01/01/2022 - On this date I lost one of the most wonderful men to have ever walked into my life and one of my most valued friends, Len (aka. the Lodger).
Len entered my life at full throttle during his placement year from Harper Adams. I interviewed him professionally and shortly after, found him looking for a roof over his head. Initially it was going to be a short term arrangement whilst he looked elsewhere, a maximum of eight weeks we agreed ... ten months later I was begging him not to leave. He taught me to take a step back from the seriousness of life, as he fully embraced life and the work/social life balance (weighted heavily the one way), reminded me the importance of having a good time, of being kind and of being patient (patience was required, i can tell you, living with a 20/21 year old man who was attempting to 'adult' often required mountains of patience).
I have so many memories of Len, all of which bring a smile and often make me laugh out loud. One particular time I came home from work one evening, opened to the front door to look up and find the kitchen door being shut firmly in haste. Naturally, this arose my suspicions. I got changed out of my works clothes and wandered down to the kitchen which, from the outside sounded like a hive of activity. It did not sound like the usual unwrapping of a McDonalds or opening of the oven door and sliding in of a pizza, it sounded like cooking was full steam ahead. Intriguing. I opened the door to what can only be described as absolute bedlam. I cannot emphasise enough that there was flour everywhere, I mean everywhere. Pots and pans littered the kitchen, somehow all were in or had been used. He was making beef stroganoff. A short while after, we were sat at the kitchen table, amongst this chaos, eating the very edible beef stroganoff when he announced with conviction that he was going to bake a cake for the office the following day. I think the look on my face said it all. We bought a nice cake instead, save the kitchen I thought.

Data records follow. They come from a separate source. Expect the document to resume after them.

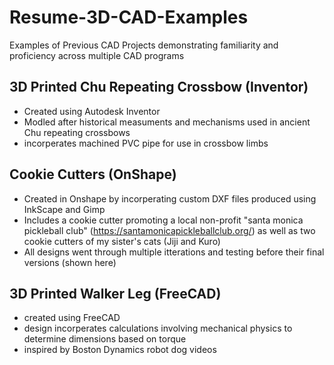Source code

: # Resume-3D-CAD-Examples
Examples of Previous CAD Projects demonstrating familiarity and proficiency across multiple CAD programs
 

## 3D Printed Chu Repeating Crossbow (Inventor)
- Created using Autodesk Inventor
- Modled after historical measuments and mechanisms used in ancient Chu repeating crossbows
- incorperates machined PVC pipe for use in crossbow limbs


## Cookie Cutters (OnShape)
- Created in Onshape by incorperating custom DXF files produced using InkScape and Gimp
- Includes a cookie cutter promoting a local non-profit "santa monica pickleball club" (https://santamonicapickleballclub.org/) as well as two cookie cutters of my sister's cats (Jiji and Kuro)
- All designs went through multiple itterations and testing before their final versions (shown here)
 
 
## 3D Printed Walker Leg (FreeCAD)
- created using FreeCAD
- design incorperates calculations involving mechanical physics to determine dimensions based on torque 
- inspired by Boston Dynamics robot dog videos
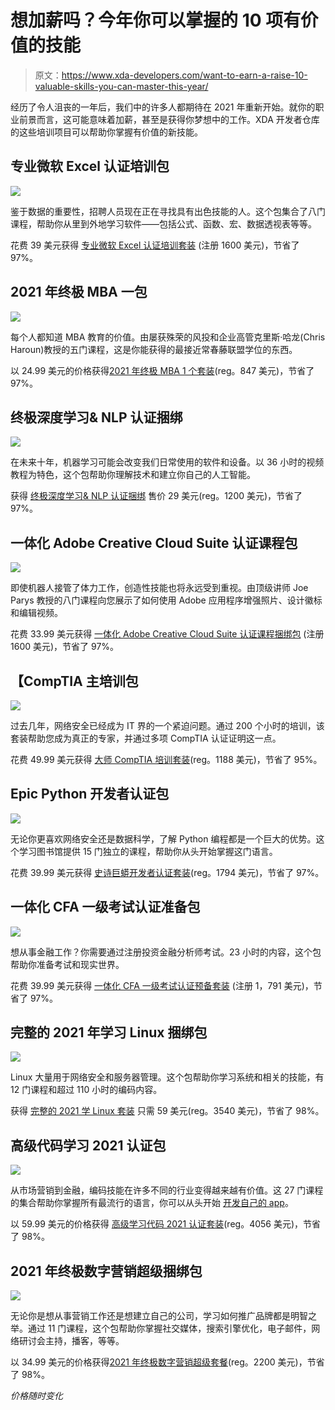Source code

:# 想加薪吗？今年你可以掌握的 10 项有价值的技能

> 原文：<https://www.xda-developers.com/want-to-earn-a-raise-10-valuable-skills-you-can-master-this-year/>

经历了令人沮丧的一年后，我们中的许多人都期待在 2021 年重新开始。就你的职业前景而言，这可能意味着加薪，甚至是获得你梦想中的工作。XDA 开发者仓库的这些培训项目可以帮助你掌握有价值的新技能。

## **专业微软 Excel 认证培训包**

**![](img/4360ae7152374e3fe6d7dce31738e844.png)**

鉴于数据的重要性，招聘人员现在正在寻找具有出色技能的人。这个包集合了八门课程，帮助你从里到外地学习软件——包括公式、函数、宏、数据透视表等等。

花费 39 美元获得 [专业微软 Excel 认证培训套装](https://depot.xda-developers.com/sales/the-a-to-z-microsoft-excel-certification-training-bundle?utm_source=xda-developers.com&utm_medium=referral&utm_campaign=the-a-to-z-microsoft-excel-certification-training-bundle&utm_term=scsf-469413&utm_content=a0x1P000004Z4BEQA0&scsonar=1) (注册 1600 美元)，节省了 97%。

## **2021 年终极 MBA 一包**

**![](img/943ba97ae55e3d871da65f1293bcb545.png)**

每个人都知道 MBA 教育的价值。由屡获殊荣的风投和企业高管克里斯·哈龙(Chris Haroun)教授的五门课程，这是你能获得的最接近常春藤联盟学位的东西。

以 24.99 美元的价格获得[2021 年终极 MBA 1 个套装](https://depot.xda-developers.com/sales/the-ultimate-mba-in-1-bundle-ft-chris-haroun?utm_source=xda-developers.com&utm_medium=referral&utm_campaign=the-ultimate-mba-in-1-bundle-ft-chris-haroun&utm_term=scsf-469411&utm_content=a0x1P000004Z4BEQA0&scsonar=1)(reg。847 美元)，节省了 97%。

## **终极深度学习& NLP 认证捆绑**

**![](img/1083a7a4fcd9193d345d09a916525eca.png)**

在未来十年，机器学习可能会改变我们日常使用的软件和设备。以 36 小时的视频教程为特色，这个包帮助你理解技术和建立你自己的人工智能。

获得 [终极深度学习& NLP 认证捆绑](https://depot.xda-developers.com/sales/the-ultimate-deep-learning-and-nlp-certification-bundle?utm_source=xda-developers.com&utm_medium=referral&utm_campaign=the-ultimate-deep-learning-and-nlp-certification-bundle&utm_term=scsf-469414&utm_content=a0x1P000004Z4BEQA0&scsonar=1) 售价 29 美元(reg。1200 美元)，节省了 97%。

## **一体化 Adobe Creative Cloud Suite 认证课程包**

![](img/0f94df2d171d714a2037d9b2abb02e2d.png)

即使机器人接管了体力工作，创造性技能也将永远受到重视。由顶级讲师 Joe Parys 教授的八门课程向您展示了如何使用 Adobe 应用程序增强照片、设计徽标和编辑视频。

花费 33.99 美元获得 [一体化 Adobe Creative Cloud Suite 认证课程捆绑包](https://depot.xda-developers.com/sales/the-all-in-one-adobe-creative-cloud-suite-certification-bundle?utm_source=xda-developers.com&utm_medium=referral&utm_campaign=the-all-in-one-adobe-creative-cloud-suite-certification-bundle&utm_term=scsf-469440&utm_content=a0x1P000004Z4BEQA0&scsonar=1) (注册 1600 美元)，节省了 97%。

## 【CompTIA 主培训包

**![](img/6806d580cb7bb127fc995a9b1fc3f9cd.png)**

过去几年，[](https://www.xda-developers.com/here-are-8-great-security-and-control-apps-for-your-devices-on-sale-now/)网络安全已经成为 IT 界的一个紧迫问题。通过 200 个小时的培训，该套装帮助您成为真正的专家，并通过多项 CompTIA 认证证明这一点。

花费 49.99 美元获得 [大师 CompTIA 培训套装](https://depot.xda-developers.com/sales/the-master-comptia-training-bundle?utm_source=xda-developers.com&utm_medium=referral&utm_campaign=the-master-comptia-training-bundle&utm_term=scsf-469418&utm_content=a0x1P000004Z4BEQA0&scsonar=1)(reg。1188 美元)，节省了 95%。

## **Epic Python 开发者认证包**

**![](img/8f677aa824fc55fb4a2057731dbb47fd.png)**

无论你更喜欢网络安全还是数据科学，了解 Python 编程都是一个巨大的优势。这个学习图书馆提供 15 门独立的课程，帮助你从头开始掌握这门语言。

花费 39.99 美元获得 [史诗巨蟒开发者认证套装](https://depot.xda-developers.com/sales/the-epic-python-developer-certification-bundle?utm_source=xda-developers.com&utm_medium=referral&utm_campaign=the-epic-python-developer-certification-bundle&utm_term=scsf-469417&utm_content=a0x1P000004Z4BEQA0&scsonar=1)(reg。1794 美元)，节省了 97%。

## **一体化 CFA 一级考试认证准备包**

**![](img/1fece8a3d749bd648541169cf0b3f14f.png)**

想从事金融工作？你需要通过注册投资金融分析师考试。23 小时的内容，这个包帮助你准备考试和现实世界。

花费 39.99 美元获得 [一体化 CFA 一级考试认证预备套装](https://depot.xda-developers.com/sales/the-all-in-one-cfa-level-1-exam-certification-prep-bundle?utm_source=xda-developers.com&utm_medium=referral&utm_campaign=the-all-in-one-cfa-level-1-exam-certification-prep-bundle&utm_term=scsf-469441&utm_content=a0x1P000004Z4BEQA0&scsonar=1) (注册 1，791 美元)，节省了 97%。

## **完整的 2021 年学习 Linux 捆绑包**

**![](img/c775935dda49de5229f63e26fb68e63e.png)**

Linux 大量用于网络安全和服务器管理。这个包帮助你学习系统和相关的技能，有 12 门课程和超过 110 小时的编码内容。

获得 [完整的 2021 学 Linux 套装](https://depot.xda-developers.com/sales/the-complete-2020-learn-linux-bundle?utm_source=xda-developers.com&utm_medium=referral&utm_campaign=the-complete-2020-learn-linux-bundle&utm_term=scsf-469416&utm_content=a0x1P000004Z4BEQA0&scsonar=1) 只需 59 美元(reg。3540 美元)，节省了 98%。

## **高级代码学习 2021 认证包**

**![](img/55f0445c8cd9a45bab1168c71cd7885b.png)**

从市场营销到金融，编码技能在许多不同的行业变得越来越有价值。这 27 门课程的集合帮助你掌握所有最流行的语言，你可以从头开始 [开发自己的 app](https://www.xda-developers.com/flutter-google-now-build-apps-windows-development/)。

以 59.99 美元的价格获得 [高级学习代码 2021 认证套装](https://depot.xda-developers.com/sales/the-premium-learn-to-code-2021-certification-bundle?utm_source=xda-developers.com&utm_medium=referral&utm_campaign=the-premium-learn-to-code-2021-certification-bundle&utm_term=scsf-469412&utm_content=a0x1P000004Z4BEQA0&scsonar=1)(reg。4056 美元)，节省了 98%。

## **2021 年终极数字营销超级捆绑包**

**![](img/e8e78bb7af35d746d40cb3eac5a6ba2b.png)**

无论你是想从事营销工作还是想建立自己的公司，学习如何推广品牌都是明智之举。通过 11 门课程，这个包帮助你掌握社交媒体，搜索引擎优化，电子邮件，网络研讨会主持，播客，等等。

以 34.99 美元的价格获得[2021 年终极数字营销超级套餐](https://depot.xda-developers.com/sales/the-2021-ultimate-digital-marketing-certification-bundle?utm_source=xda-developers.com&utm_medium=referral&utm_campaign=the-2021-ultimate-digital-marketing-certification-bundle&utm_term=scsf-466050&utm_content=a0x1P000004Z4BEQA0&scsonar=1)(reg。2200 美元)，节省了 98%。

*价格随时变化*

Len was the most selfless, generous and kind-hearted person I knew. He warmed any room he walked into. Any problem, great or small he would be there to either laugh along with (or at) you at ridiculously timed life ‘disasters’ or to listen with intent and try to help put things into perspective.
To an extent, I think grieving is a personal thing and I’m not always a fan to be publicising intimate emotional details online. However, I feel that in this particular instance, it needs to be shouted about. Shutting off and crying behind closed doors whilst putting on a brave face for work and ‘real life’ doesn’t do this devastating situation justice and does nothing to help the often archaic views on Mental Health within rural (and other) industries. Making light of this situation, brushing it under the carpet and ‘soldiering on’ will only perpetuate the issue and that it is something that cannot and should not be spoken about. It SHOULD be spoken about and it should be spoken about openly.
It is normal to be sad, it is normal to go through times of feeling melancholy, it is normal to sometimes feel like you cannot face a day in the office, to feel like the world is chucking one bad thing after another at you and to want to curl up and feel like you cannot face the world. Acknowledge this, try to process it and speak about it. If you’re no ok and someone asks “if you’re ok”, say “no, actually I’m not but that’s ok”. Why lie?!
I am beyond sad, it is numbing. One of my closest friends took his own life and it is devastating for him and for the life he had yet to live, for his family, for all his friends and for anyone who did not and were yet to have Len in their lives.
Len, you were an absolute delight and I feel so privileged to have had you as a friend and regret that it could not have been for longer.